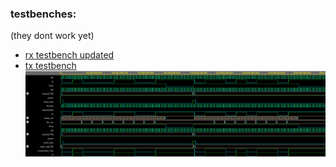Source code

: ### testbenches:
(they dont work yet)
- [rx testbench updated](https://www.edaplayground.com/x/wAuf) 
- [tx testbench](https://www.edaplayground.com/x/bjRU)
![shows the tx working in testbench](the_tx_working_in_tb.png)
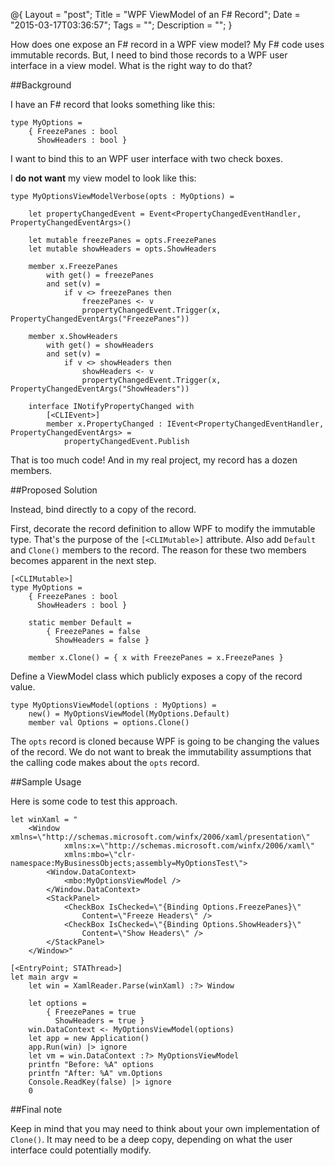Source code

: @{
    Layout = "post";
    Title = "WPF ViewModel of an F# Record";
    Date = "2015-03-17T03:36:57";
    Tags = "";
    Description = "";
}

How does one expose an F# record in a WPF view model? My F# code uses immutable records. But, I need to bind those records to a WPF user interface in a view model. What is the right way to do that?

<!--more-->

##Background

I have an F# record that looks something like this:

    type MyOptions = 
        { FreezePanes : bool
          ShowHeaders : bool }

I want to bind this to an WPF user interface with two check boxes.

I **do not want** my view model to look like this:

    type MyOptionsViewModelVerbose(opts : MyOptions) =

        let propertyChangedEvent = Event<PropertyChangedEventHandler, PropertyChangedEventArgs>()

        let mutable freezePanes = opts.FreezePanes
        let mutable showHeaders = opts.ShowHeaders

        member x.FreezePanes
            with get() = freezePanes
            and set(v) = 
                if v <> freezePanes then
                    freezePanes <- v
                    propertyChangedEvent.Trigger(x, PropertyChangedEventArgs("FreezePanes"))
                
        member x.ShowHeaders
            with get() = showHeaders
            and set(v) = 
                if v <> showHeaders then
                    showHeaders <- v
                    propertyChangedEvent.Trigger(x, PropertyChangedEventArgs("ShowHeaders"))
                
        interface INotifyPropertyChanged with
            [<CLIEvent>]
            member x.PropertyChanged : IEvent<PropertyChangedEventHandler, PropertyChangedEventArgs> = 
                propertyChangedEvent.Publish

That is too much code! And in my real project, my record has a dozen members.

##Proposed Solution

Instead, bind directly to a copy of the record.

First, decorate the record definition to allow WPF to modify the immutable type. That's the purpose of the `[<CLIMutable>]` attribute. Also add `Default` and `Clone()` members to the record. The reason for these two members becomes apparent in the next step.

    [<CLIMutable>]
    type MyOptions = 
        { FreezePanes : bool
          ShowHeaders : bool }
    
        static member Default = 
            { FreezePanes = false
              ShowHeaders = false }
    
        member x.Clone() = { x with FreezePanes = x.FreezePanes }

Define a ViewModel class which publicly exposes a copy of the record value.

    type MyOptionsViewModel(options : MyOptions) =
        new() = MyOptionsViewModel(MyOptions.Default)
        member val Options = options.Clone()

The `opts` record is cloned because WPF is going to be changing the values of the record. We do not want to break the immutability assumptions that the calling code makes about the `opts` record.

##Sample Usage

Here is some code to test this approach.

    let winXaml = "
        <Window xmlns=\"http://schemas.microsoft.com/winfx/2006/xaml/presentation\"
	            xmlns:x=\"http://schemas.microsoft.com/winfx/2006/xaml\"
                xmlns:mbo=\"clr-namespace:MyBusinessObjects;assembly=MyOptionsTest\">
            <Window.DataContext>
                <mbo:MyOptionsViewModel />
            </Window.DataContext>
            <StackPanel>
                <CheckBox IsChecked=\"{Binding Options.FreezePanes}\"
                    Content=\"Freeze Headers\" />
                <CheckBox IsChecked=\"{Binding Options.ShowHeaders}\"
                    Content=\"Show Headers\" />
            </StackPanel>
        </Window>"
    
    [<EntryPoint; STAThread>]
    let main argv = 
        let win = XamlReader.Parse(winXaml) :?> Window
        
        let options = 
            { FreezePanes = true
              ShowHeaders = true }
        win.DataContext <- MyOptionsViewModel(options)
        let app = new Application()
        app.Run(win) |> ignore
        let vm = win.DataContext :?> MyOptionsViewModel
        printfn "Before: %A" options
        printfn "After: %A" vm.Options
        Console.ReadKey(false) |> ignore
        0  

##Final note

Keep in mind that you may need to think about your own implementation of `Clone()`. It may need to be a deep copy, depending on what the user interface could potentially modify.
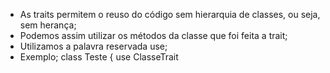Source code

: * As traits permitem o reuso do código sem hierarquia de classes, ou seja, sem herança;
* Podemos assim utilizar os métodos da classe que foi feita a trait;
* Utilizamos a palavra reservada use;
* Exemplo; class Teste { use ClasseTrait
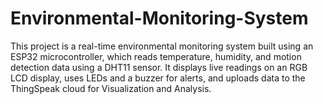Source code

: # Environmental-Monitoring-System
This project is a real-time environmental monitoring system built using an ESP32 microcontroller, which reads temperature, humidity, and motion detection data using a DHT11 sensor. It displays live readings on an RGB LCD display, uses LEDs and a buzzer for alerts, and uploads data to the ThingSpeak cloud for Visualization and Analysis.
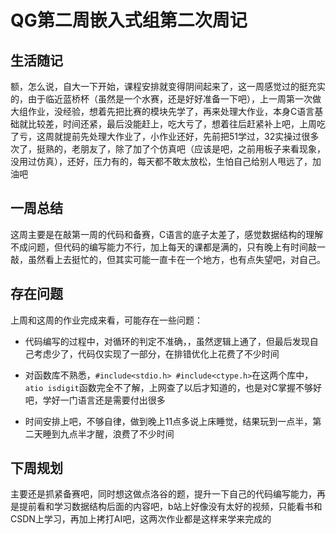 # QG第二周嵌入式组第二次周记

## 生活随记

额，怎么说，自大一下开始，课程安排就变得阴间起来了，这一周感觉过的挺充实的，由于临近蓝桥杯（虽然是一个水赛，还是好好准备一下吧），上一周第一次做大组作业，没经验，想着先把比赛的模块先学了，再来处理大作业，本身C语言基础就比较差，时间还紧，最后没能赶上，吃大亏了，想着往后赶紧补上吧，上周吃了亏，这周就提前先处理大作业了，小作业还好，先前把51学过，32实操过很多次了，挺熟的，老朋友了，除了加了个仿真吧（应该是吧，之前用板子来看现象，没用过仿真），还好，压力有的，每天都不敢太放松，生怕自己给别人甩远了，加油吧

## 一周总结

这周主要是在敲第一周的代码和备赛，C语言的底子太差了，感觉数据结构的理解不成问题，但代码的编写能力不行，加上每天的课都是满的，只有晚上有时间敲一敲，虽然看上去挺忙的，但其实可能一直卡在一个地方，也有点失望吧，对自己。

## 存在问题

上周和这周的作业完成来看，可能存在一些问题：

- 代码编写的过程中，对循环的判定不准确，，虽然逻辑上通了，但最后发现自己考虑少了，代码仅实现了一部分，在排错优化上花费了不少时间

- 对函数库不熟悉，`#include<stdio.h> #include<ctype.h>`在这两个库中，`atio isdigit`函数完全不了解，上网查了以后才知道的，也是对C掌握不够好吧，学好一门语言还是需要付出很多

- 时间安排上吧，不够自律，做到晚上11点多说上床睡觉，结果玩到一点半，第二天睡到九点半才醒，浪费了不少时间

   

## 下周规划

主要还是抓紧备赛吧，同时想这做点洛谷的题，提升一下自己的代码编写能力，再是提前看和学习数据结构后面的内容吧，b站上好像没有太好的视频，只能看书和CSDN上学习，再加上拷打AI吧，这两次作业都是这样来学来完成的



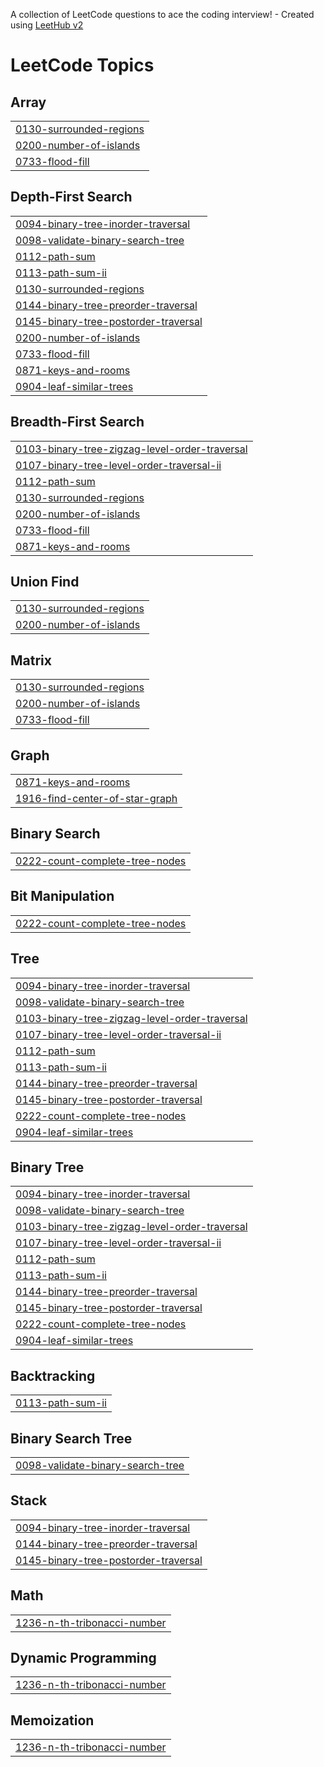 A collection of LeetCode questions to ace the coding interview! - Created using [LeetHub v2](https://github.com/arunbhardwaj/LeetHub-2.0)
<!---LeetCode Topics Start-->
# LeetCode Topics
## Array
|  |
| ------- |
| [0130-surrounded-regions](https://github.com/NikhilKumarMandal/Leetcode/tree/master/0130-surrounded-regions) |
| [0200-number-of-islands](https://github.com/NikhilKumarMandal/Leetcode/tree/master/0200-number-of-islands) |
| [0733-flood-fill](https://github.com/NikhilKumarMandal/Leetcode/tree/master/0733-flood-fill) |
## Depth-First Search
|  |
| ------- |
| [0094-binary-tree-inorder-traversal](https://github.com/NikhilKumarMandal/Leetcode/tree/master/0094-binary-tree-inorder-traversal) |
| [0098-validate-binary-search-tree](https://github.com/NikhilKumarMandal/Leetcode/tree/master/0098-validate-binary-search-tree) |
| [0112-path-sum](https://github.com/NikhilKumarMandal/Leetcode/tree/master/0112-path-sum) |
| [0113-path-sum-ii](https://github.com/NikhilKumarMandal/Leetcode/tree/master/0113-path-sum-ii) |
| [0130-surrounded-regions](https://github.com/NikhilKumarMandal/Leetcode/tree/master/0130-surrounded-regions) |
| [0144-binary-tree-preorder-traversal](https://github.com/NikhilKumarMandal/Leetcode/tree/master/0144-binary-tree-preorder-traversal) |
| [0145-binary-tree-postorder-traversal](https://github.com/NikhilKumarMandal/Leetcode/tree/master/0145-binary-tree-postorder-traversal) |
| [0200-number-of-islands](https://github.com/NikhilKumarMandal/Leetcode/tree/master/0200-number-of-islands) |
| [0733-flood-fill](https://github.com/NikhilKumarMandal/Leetcode/tree/master/0733-flood-fill) |
| [0871-keys-and-rooms](https://github.com/NikhilKumarMandal/Leetcode/tree/master/0871-keys-and-rooms) |
| [0904-leaf-similar-trees](https://github.com/NikhilKumarMandal/Leetcode/tree/master/0904-leaf-similar-trees) |
## Breadth-First Search
|  |
| ------- |
| [0103-binary-tree-zigzag-level-order-traversal](https://github.com/NikhilKumarMandal/Leetcode/tree/master/0103-binary-tree-zigzag-level-order-traversal) |
| [0107-binary-tree-level-order-traversal-ii](https://github.com/NikhilKumarMandal/Leetcode/tree/master/0107-binary-tree-level-order-traversal-ii) |
| [0112-path-sum](https://github.com/NikhilKumarMandal/Leetcode/tree/master/0112-path-sum) |
| [0130-surrounded-regions](https://github.com/NikhilKumarMandal/Leetcode/tree/master/0130-surrounded-regions) |
| [0200-number-of-islands](https://github.com/NikhilKumarMandal/Leetcode/tree/master/0200-number-of-islands) |
| [0733-flood-fill](https://github.com/NikhilKumarMandal/Leetcode/tree/master/0733-flood-fill) |
| [0871-keys-and-rooms](https://github.com/NikhilKumarMandal/Leetcode/tree/master/0871-keys-and-rooms) |
## Union Find
|  |
| ------- |
| [0130-surrounded-regions](https://github.com/NikhilKumarMandal/Leetcode/tree/master/0130-surrounded-regions) |
| [0200-number-of-islands](https://github.com/NikhilKumarMandal/Leetcode/tree/master/0200-number-of-islands) |
## Matrix
|  |
| ------- |
| [0130-surrounded-regions](https://github.com/NikhilKumarMandal/Leetcode/tree/master/0130-surrounded-regions) |
| [0200-number-of-islands](https://github.com/NikhilKumarMandal/Leetcode/tree/master/0200-number-of-islands) |
| [0733-flood-fill](https://github.com/NikhilKumarMandal/Leetcode/tree/master/0733-flood-fill) |
## Graph
|  |
| ------- |
| [0871-keys-and-rooms](https://github.com/NikhilKumarMandal/Leetcode/tree/master/0871-keys-and-rooms) |
| [1916-find-center-of-star-graph](https://github.com/NikhilKumarMandal/Leetcode/tree/master/1916-find-center-of-star-graph) |
## Binary Search
|  |
| ------- |
| [0222-count-complete-tree-nodes](https://github.com/NikhilKumarMandal/Leetcode/tree/master/0222-count-complete-tree-nodes) |
## Bit Manipulation
|  |
| ------- |
| [0222-count-complete-tree-nodes](https://github.com/NikhilKumarMandal/Leetcode/tree/master/0222-count-complete-tree-nodes) |
## Tree
|  |
| ------- |
| [0094-binary-tree-inorder-traversal](https://github.com/NikhilKumarMandal/Leetcode/tree/master/0094-binary-tree-inorder-traversal) |
| [0098-validate-binary-search-tree](https://github.com/NikhilKumarMandal/Leetcode/tree/master/0098-validate-binary-search-tree) |
| [0103-binary-tree-zigzag-level-order-traversal](https://github.com/NikhilKumarMandal/Leetcode/tree/master/0103-binary-tree-zigzag-level-order-traversal) |
| [0107-binary-tree-level-order-traversal-ii](https://github.com/NikhilKumarMandal/Leetcode/tree/master/0107-binary-tree-level-order-traversal-ii) |
| [0112-path-sum](https://github.com/NikhilKumarMandal/Leetcode/tree/master/0112-path-sum) |
| [0113-path-sum-ii](https://github.com/NikhilKumarMandal/Leetcode/tree/master/0113-path-sum-ii) |
| [0144-binary-tree-preorder-traversal](https://github.com/NikhilKumarMandal/Leetcode/tree/master/0144-binary-tree-preorder-traversal) |
| [0145-binary-tree-postorder-traversal](https://github.com/NikhilKumarMandal/Leetcode/tree/master/0145-binary-tree-postorder-traversal) |
| [0222-count-complete-tree-nodes](https://github.com/NikhilKumarMandal/Leetcode/tree/master/0222-count-complete-tree-nodes) |
| [0904-leaf-similar-trees](https://github.com/NikhilKumarMandal/Leetcode/tree/master/0904-leaf-similar-trees) |
## Binary Tree
|  |
| ------- |
| [0094-binary-tree-inorder-traversal](https://github.com/NikhilKumarMandal/Leetcode/tree/master/0094-binary-tree-inorder-traversal) |
| [0098-validate-binary-search-tree](https://github.com/NikhilKumarMandal/Leetcode/tree/master/0098-validate-binary-search-tree) |
| [0103-binary-tree-zigzag-level-order-traversal](https://github.com/NikhilKumarMandal/Leetcode/tree/master/0103-binary-tree-zigzag-level-order-traversal) |
| [0107-binary-tree-level-order-traversal-ii](https://github.com/NikhilKumarMandal/Leetcode/tree/master/0107-binary-tree-level-order-traversal-ii) |
| [0112-path-sum](https://github.com/NikhilKumarMandal/Leetcode/tree/master/0112-path-sum) |
| [0113-path-sum-ii](https://github.com/NikhilKumarMandal/Leetcode/tree/master/0113-path-sum-ii) |
| [0144-binary-tree-preorder-traversal](https://github.com/NikhilKumarMandal/Leetcode/tree/master/0144-binary-tree-preorder-traversal) |
| [0145-binary-tree-postorder-traversal](https://github.com/NikhilKumarMandal/Leetcode/tree/master/0145-binary-tree-postorder-traversal) |
| [0222-count-complete-tree-nodes](https://github.com/NikhilKumarMandal/Leetcode/tree/master/0222-count-complete-tree-nodes) |
| [0904-leaf-similar-trees](https://github.com/NikhilKumarMandal/Leetcode/tree/master/0904-leaf-similar-trees) |
## Backtracking
|  |
| ------- |
| [0113-path-sum-ii](https://github.com/NikhilKumarMandal/Leetcode/tree/master/0113-path-sum-ii) |
## Binary Search Tree
|  |
| ------- |
| [0098-validate-binary-search-tree](https://github.com/NikhilKumarMandal/Leetcode/tree/master/0098-validate-binary-search-tree) |
## Stack
|  |
| ------- |
| [0094-binary-tree-inorder-traversal](https://github.com/NikhilKumarMandal/Leetcode/tree/master/0094-binary-tree-inorder-traversal) |
| [0144-binary-tree-preorder-traversal](https://github.com/NikhilKumarMandal/Leetcode/tree/master/0144-binary-tree-preorder-traversal) |
| [0145-binary-tree-postorder-traversal](https://github.com/NikhilKumarMandal/Leetcode/tree/master/0145-binary-tree-postorder-traversal) |
## Math
|  |
| ------- |
| [1236-n-th-tribonacci-number](https://github.com/NikhilKumarMandal/Leetcode/tree/master/1236-n-th-tribonacci-number) |
## Dynamic Programming
|  |
| ------- |
| [1236-n-th-tribonacci-number](https://github.com/NikhilKumarMandal/Leetcode/tree/master/1236-n-th-tribonacci-number) |
## Memoization
|  |
| ------- |
| [1236-n-th-tribonacci-number](https://github.com/NikhilKumarMandal/Leetcode/tree/master/1236-n-th-tribonacci-number) |
<!---LeetCode Topics End-->
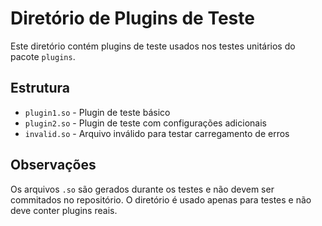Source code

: # Diretório de Plugins de Teste

Este diretório contém plugins de teste usados nos testes unitários do pacote `plugins`.

## Estrutura

- `plugin1.so` - Plugin de teste básico
- `plugin2.so` - Plugin de teste com configurações adicionais
- `invalid.so` - Arquivo inválido para testar carregamento de erros

## Observações

Os arquivos `.so` são gerados durante os testes e não devem ser commitados no repositório.
O diretório é usado apenas para testes e não deve conter plugins reais.
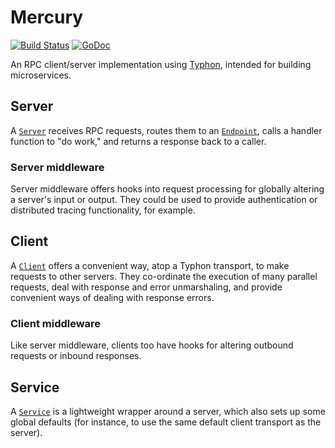 # Mercury

[![Build Status](https://travis-ci.org/obeattie/mercury.svg?branch=master)](https://travis-ci.org/obeattie/mercury)
[![GoDoc](https://godoc.org/github.com/obeattie/mercury?status.svg)](https://godoc.org/github.com/obeattie/mercury)

An RPC client/server implementation using [Typhon](https://github.com/mondough/typhon), intended for building microservices.

## Server

A [`Server`](http://godoc.org/github.com/obeattie/mercury/server) receives RPC requests, routes them to an [`Endpoint`](http://godoc.org/github.com/obeattie/mercury/server#Endpoint), calls a handler function to "do work," and returns a response back to a caller.

### Server middleware

Server middleware offers hooks into request processing for globally altering a server's input or output. They could be used to provide authentication or distributed tracing functionality, for example.

## Client

A [`Client`](http://godoc.org/github.com/obeattie/mercury/client#Client) offers a convenient way, atop a Typhon transport, to make requests to other servers. They co-ordinate the execution of many parallel requests, deal with response and error unmarshaling, and provide convenient ways of dealing with response errors.

### Client middleware

Like server middleware, clients too have hooks for altering outbound requests or inbound responses.

## Service

A [`Service`](http://godoc.org/github.com/obeattie/mercury/service#Service) is a lightweight wrapper around a server, which also sets up some global defaults (for instance, to use the same default client transport as the server).
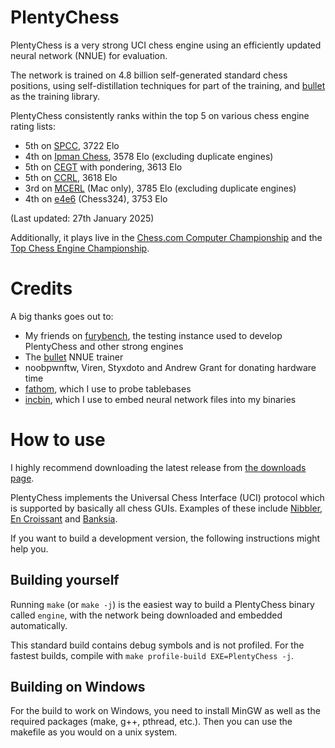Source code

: # PlentyChess

PlentyChess is a very strong UCI chess engine using an efficiently updated neural network (NNUE) for evaluation.

The network is trained on 4.8 billion self-generated standard chess positions, using self-distillation techniques for part of the training, and [bullet](https://github.com/jw1912/bullet) as the training library.

PlentyChess consistently ranks within the top 5 on various chess engine rating lists:
- 5th on [SPCC](https://www.sp-cc.de/), 3722 Elo
- 4th on [Ipman Chess](https://ipmanchess.yolasite.com/r9-7945hx.php), 3578 Elo (excluding duplicate engines)
- 5th on [CEGT](http://www.cegt.net/5Plus3Rating/Purelist/rangliste.html) with pondering, 3613 Elo
- 5th on [CCRL](https://computerchess.org.uk/ccrl/4040/), 3618 Elo
- 3rd on [MCERL](https://www.chessengeria.eu/mcerl) (Mac only), 3785 Elo (excluding duplicate engines)
- 4th on [e4e6](https://e4e6.com/324/) (Chess324), 3753 Elo

(Last updated: 27th January 2025)

Additionally, it plays live in the [Chess.com Computer Championship](https://www.chess.com/computer-chess-championship) and the [Top Chess Engine Championship](https://tcec-chess.com/).

# Credits
A big thanks goes out to:
- My friends on [furybench](https://chess.aronpetkovski.com), the testing instance used to develop PlentyChess and other strong engines
- The [bullet](https://github.com/jw1912/bullet) NNUE trainer
- noobpwnftw, Viren, Styxdoto and Andrew Grant for donating hardware time
- [fathom](https://github.com/jdart1/Fathom), which I use to probe tablebases
- [incbin](https://github.com/graphitemaster/incbin), which I use to embed neural network files into my binaries

# How to use

I highly recommend downloading the latest release from [the downloads page](https://github.com/Yoshie2000/PlentyChess/releases).

PlentyChess implements the Universal Chess Interface (UCI) protocol which is supported by basically all chess GUIs. Examples of these include [Nibbler](https://github.com/rooklift/nibbler), [En Croissant](https://encroissant.org/) and [Banksia](https://banksiagui.com/).

If you want to build a development version, the following instructions might help you.

## Building yourself

Running `make` (or `make -j`) is the easiest way to build a PlentyChess binary called `engine`, with the network being downloaded and embedded automatically.

This standard build contains debug symbols and is not profiled. For the fastest builds, compile with `make profile-build EXE=PlentyChess -j`.

## Building on Windows
For the build to work on Windows, you need to install MinGW as well as the required packages (make, g++, pthread, etc.).
Then you can use the makefile as you would on a unix system.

○ ○ ○ ○ ○ ○ ○

> Work to be completed
From the material above, give again exactly the lines from the one that contains "## Memoization" through the one that contains "An RPC client/server", and leave out the pictures.

> Solution to the exercise
## Memoization
|  |
| ------- |
| [1236-n-th-tribonacci-number](https://github.com/NikhilKumarMandal/Leetcode/tree/master/1236-n-th-tribonacci-number) |
<!---LeetCode Topics End-->
Source code

: # Diretório de Plugins de Teste

Este diretório contém plugins de teste usados nos testes unitários do pacote `plugins`.

## Estrutura

- `plugin1.so` - Plugin de teste básico
- `plugin2.so` - Plugin de teste com configurações adicionais
- `invalid.so` - Arquivo inválido para testar carregamento de erros

## Observações

Os arquivos `.so` são gerados durante os testes e não devem ser commitados no repositório.
O diretório é usado apenas para testes e não deve conter plugins reais.
 # Mercury

[![Build Status](https://travis-ci.org/obeattie/mercury.svg?branch=master)](https://travis-ci.org/obeattie/mercury)
[![GoDoc](https://godoc.org/github.com/obeattie/mercury?status.svg)](https://godoc.org/github.com/obeattie/mercury)

An RPC client/server implementation using [Typhon](https://github.com/mondough/typhon), intended for building microservices.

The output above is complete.